Within the records below is a range that opens at the line with "the project was" and closes at the line with "- [Notes](#notes)". Return that range word for word, both ends included, and only that range.

_ _ _

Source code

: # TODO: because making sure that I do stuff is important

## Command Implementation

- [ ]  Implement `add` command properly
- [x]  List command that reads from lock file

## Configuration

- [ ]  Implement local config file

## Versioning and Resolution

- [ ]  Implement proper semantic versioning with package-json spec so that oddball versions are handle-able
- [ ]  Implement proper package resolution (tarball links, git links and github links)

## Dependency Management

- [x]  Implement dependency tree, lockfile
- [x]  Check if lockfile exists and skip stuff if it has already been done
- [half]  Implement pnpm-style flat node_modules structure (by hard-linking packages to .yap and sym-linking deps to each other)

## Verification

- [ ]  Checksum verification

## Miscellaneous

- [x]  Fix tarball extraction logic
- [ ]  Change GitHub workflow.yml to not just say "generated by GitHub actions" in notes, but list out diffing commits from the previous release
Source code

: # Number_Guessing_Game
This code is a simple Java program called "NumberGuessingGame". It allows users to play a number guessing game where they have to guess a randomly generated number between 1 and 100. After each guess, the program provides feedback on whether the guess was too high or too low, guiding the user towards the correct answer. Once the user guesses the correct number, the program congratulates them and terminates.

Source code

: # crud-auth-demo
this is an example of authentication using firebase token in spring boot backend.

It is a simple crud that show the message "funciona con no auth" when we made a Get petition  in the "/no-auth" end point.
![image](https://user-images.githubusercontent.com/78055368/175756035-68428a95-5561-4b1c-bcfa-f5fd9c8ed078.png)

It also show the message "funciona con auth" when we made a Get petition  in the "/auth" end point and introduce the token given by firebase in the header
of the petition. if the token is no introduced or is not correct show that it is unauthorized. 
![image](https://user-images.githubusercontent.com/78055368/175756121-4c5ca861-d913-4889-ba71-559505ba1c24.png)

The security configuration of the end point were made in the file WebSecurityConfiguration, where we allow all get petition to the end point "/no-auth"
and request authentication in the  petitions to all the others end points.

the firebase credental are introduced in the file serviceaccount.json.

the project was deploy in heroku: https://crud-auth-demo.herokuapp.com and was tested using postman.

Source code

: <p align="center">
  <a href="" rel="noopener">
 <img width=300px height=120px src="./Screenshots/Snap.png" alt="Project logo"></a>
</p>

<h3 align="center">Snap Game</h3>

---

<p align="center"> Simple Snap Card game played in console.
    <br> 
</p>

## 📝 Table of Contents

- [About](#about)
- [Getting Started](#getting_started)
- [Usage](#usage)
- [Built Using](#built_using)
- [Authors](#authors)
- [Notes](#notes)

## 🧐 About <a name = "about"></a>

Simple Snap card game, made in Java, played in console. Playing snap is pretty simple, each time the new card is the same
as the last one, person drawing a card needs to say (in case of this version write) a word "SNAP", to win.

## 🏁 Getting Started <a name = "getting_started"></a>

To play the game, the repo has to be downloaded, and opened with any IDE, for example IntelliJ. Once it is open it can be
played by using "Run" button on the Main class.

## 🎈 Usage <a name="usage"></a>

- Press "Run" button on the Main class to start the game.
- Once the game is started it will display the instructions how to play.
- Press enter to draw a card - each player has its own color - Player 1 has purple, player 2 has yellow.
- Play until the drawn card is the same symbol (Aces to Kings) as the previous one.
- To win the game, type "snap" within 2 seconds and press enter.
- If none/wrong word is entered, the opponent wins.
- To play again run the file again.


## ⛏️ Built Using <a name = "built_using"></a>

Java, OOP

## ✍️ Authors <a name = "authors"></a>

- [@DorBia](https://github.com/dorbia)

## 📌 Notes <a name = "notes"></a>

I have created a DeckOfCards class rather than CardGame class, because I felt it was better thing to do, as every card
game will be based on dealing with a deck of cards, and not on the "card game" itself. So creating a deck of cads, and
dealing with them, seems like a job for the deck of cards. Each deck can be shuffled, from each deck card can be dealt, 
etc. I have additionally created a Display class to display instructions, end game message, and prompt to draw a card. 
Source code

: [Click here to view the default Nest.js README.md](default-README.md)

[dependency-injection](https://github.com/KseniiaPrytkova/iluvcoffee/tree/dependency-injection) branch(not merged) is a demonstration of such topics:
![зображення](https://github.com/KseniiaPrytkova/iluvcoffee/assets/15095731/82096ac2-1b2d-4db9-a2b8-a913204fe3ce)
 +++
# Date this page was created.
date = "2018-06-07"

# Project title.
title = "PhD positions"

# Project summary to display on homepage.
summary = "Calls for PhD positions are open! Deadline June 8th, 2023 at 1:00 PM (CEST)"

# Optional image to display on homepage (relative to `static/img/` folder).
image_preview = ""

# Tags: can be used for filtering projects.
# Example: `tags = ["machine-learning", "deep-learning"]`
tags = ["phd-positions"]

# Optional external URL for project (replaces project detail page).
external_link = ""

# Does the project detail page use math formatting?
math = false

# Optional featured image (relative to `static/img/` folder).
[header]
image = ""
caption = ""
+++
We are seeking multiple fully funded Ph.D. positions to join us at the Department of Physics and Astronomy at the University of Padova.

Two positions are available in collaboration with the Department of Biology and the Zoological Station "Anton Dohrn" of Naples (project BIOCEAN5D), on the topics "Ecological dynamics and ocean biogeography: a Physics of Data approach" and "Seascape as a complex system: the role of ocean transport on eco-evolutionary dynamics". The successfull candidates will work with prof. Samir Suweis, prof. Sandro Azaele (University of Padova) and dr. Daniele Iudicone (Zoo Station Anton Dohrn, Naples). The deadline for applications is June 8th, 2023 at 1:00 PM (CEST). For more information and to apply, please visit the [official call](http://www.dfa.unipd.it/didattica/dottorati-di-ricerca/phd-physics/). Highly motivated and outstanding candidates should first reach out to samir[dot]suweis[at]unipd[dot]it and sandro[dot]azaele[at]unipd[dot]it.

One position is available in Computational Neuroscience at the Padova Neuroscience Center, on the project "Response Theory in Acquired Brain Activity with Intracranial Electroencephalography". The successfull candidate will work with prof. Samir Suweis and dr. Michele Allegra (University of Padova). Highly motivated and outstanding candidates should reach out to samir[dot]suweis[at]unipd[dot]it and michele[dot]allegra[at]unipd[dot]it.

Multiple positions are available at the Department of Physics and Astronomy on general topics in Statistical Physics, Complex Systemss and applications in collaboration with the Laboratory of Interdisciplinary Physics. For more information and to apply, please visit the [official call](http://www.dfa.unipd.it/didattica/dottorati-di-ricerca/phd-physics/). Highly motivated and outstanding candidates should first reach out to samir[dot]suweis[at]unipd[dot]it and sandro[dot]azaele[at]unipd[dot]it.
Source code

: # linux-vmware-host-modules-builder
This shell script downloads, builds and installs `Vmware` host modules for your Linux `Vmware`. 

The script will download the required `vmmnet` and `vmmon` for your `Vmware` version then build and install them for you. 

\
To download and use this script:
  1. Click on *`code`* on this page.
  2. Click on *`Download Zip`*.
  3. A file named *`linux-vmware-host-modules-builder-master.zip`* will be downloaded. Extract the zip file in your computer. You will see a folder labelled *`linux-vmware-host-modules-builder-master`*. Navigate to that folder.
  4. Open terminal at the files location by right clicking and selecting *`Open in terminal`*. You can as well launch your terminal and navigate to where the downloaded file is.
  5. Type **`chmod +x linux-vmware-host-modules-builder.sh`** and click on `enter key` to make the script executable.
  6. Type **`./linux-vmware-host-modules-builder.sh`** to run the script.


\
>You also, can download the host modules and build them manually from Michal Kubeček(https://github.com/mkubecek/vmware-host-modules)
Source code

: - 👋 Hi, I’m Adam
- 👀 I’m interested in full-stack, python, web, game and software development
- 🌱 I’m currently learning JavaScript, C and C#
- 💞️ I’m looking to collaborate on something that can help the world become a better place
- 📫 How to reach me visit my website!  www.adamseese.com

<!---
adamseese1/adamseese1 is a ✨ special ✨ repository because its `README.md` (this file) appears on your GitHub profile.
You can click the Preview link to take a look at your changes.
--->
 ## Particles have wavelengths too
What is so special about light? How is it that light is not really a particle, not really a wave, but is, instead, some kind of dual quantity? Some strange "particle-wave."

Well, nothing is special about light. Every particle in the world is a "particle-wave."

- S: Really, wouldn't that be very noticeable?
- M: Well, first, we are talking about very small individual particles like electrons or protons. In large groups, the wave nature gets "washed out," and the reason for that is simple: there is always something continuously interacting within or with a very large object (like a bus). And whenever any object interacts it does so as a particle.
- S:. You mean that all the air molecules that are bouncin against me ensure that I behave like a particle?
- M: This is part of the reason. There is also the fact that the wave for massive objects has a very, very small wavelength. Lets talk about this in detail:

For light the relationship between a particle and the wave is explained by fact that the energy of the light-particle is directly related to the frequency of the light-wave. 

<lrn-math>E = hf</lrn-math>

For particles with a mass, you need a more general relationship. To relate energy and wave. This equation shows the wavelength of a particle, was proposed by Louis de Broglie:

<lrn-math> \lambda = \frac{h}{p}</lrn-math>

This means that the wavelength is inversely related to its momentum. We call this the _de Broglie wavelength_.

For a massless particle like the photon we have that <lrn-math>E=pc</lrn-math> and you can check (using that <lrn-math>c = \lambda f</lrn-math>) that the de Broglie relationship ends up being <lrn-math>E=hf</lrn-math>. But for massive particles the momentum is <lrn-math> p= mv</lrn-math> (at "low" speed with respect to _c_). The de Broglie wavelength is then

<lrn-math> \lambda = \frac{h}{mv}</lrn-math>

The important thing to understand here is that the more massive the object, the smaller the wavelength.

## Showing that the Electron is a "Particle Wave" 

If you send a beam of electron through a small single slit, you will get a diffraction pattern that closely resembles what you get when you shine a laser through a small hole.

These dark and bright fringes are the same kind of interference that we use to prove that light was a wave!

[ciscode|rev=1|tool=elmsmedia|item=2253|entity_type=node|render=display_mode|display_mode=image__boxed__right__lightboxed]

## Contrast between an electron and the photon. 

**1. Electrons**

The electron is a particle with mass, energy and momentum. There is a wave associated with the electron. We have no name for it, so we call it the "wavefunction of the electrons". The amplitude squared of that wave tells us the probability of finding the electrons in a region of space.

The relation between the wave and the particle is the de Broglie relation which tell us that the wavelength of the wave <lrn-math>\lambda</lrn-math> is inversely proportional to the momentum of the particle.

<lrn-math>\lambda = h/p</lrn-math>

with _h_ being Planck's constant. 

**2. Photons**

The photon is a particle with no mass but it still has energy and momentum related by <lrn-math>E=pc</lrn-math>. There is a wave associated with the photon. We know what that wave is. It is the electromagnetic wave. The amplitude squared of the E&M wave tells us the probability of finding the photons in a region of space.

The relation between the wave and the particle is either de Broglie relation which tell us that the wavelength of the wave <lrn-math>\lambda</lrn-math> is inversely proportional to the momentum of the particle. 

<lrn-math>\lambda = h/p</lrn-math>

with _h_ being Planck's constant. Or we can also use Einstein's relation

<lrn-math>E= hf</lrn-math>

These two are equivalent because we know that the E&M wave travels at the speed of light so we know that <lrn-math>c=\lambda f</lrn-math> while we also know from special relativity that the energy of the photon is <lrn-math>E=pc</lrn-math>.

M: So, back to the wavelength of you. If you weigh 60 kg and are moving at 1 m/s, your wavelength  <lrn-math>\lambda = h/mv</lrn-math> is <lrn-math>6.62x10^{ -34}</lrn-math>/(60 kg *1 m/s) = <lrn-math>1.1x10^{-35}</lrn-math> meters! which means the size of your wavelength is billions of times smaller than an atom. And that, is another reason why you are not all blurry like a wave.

_ _ _

Written solution =
the project was deploy in heroku: https://crud-auth-demo.herokuapp.com and was tested using postman.

Source code

: <p align="center">
  <a href="" rel="noopener">
 <img width=300px height=120px src="./Screenshots/Snap.png" alt="Project logo"></a>
</p>

<h3 align="center">Snap Game</h3>

---

<p align="center"> Simple Snap Card game played in console.
    <br> 
</p>

## 📝 Table of Contents

- [About](#about)
- [Getting Started](#getting_started)
- [Usage](#usage)
- [Built Using](#built_using)
- [Authors](#authors)
- [Notes](#notes)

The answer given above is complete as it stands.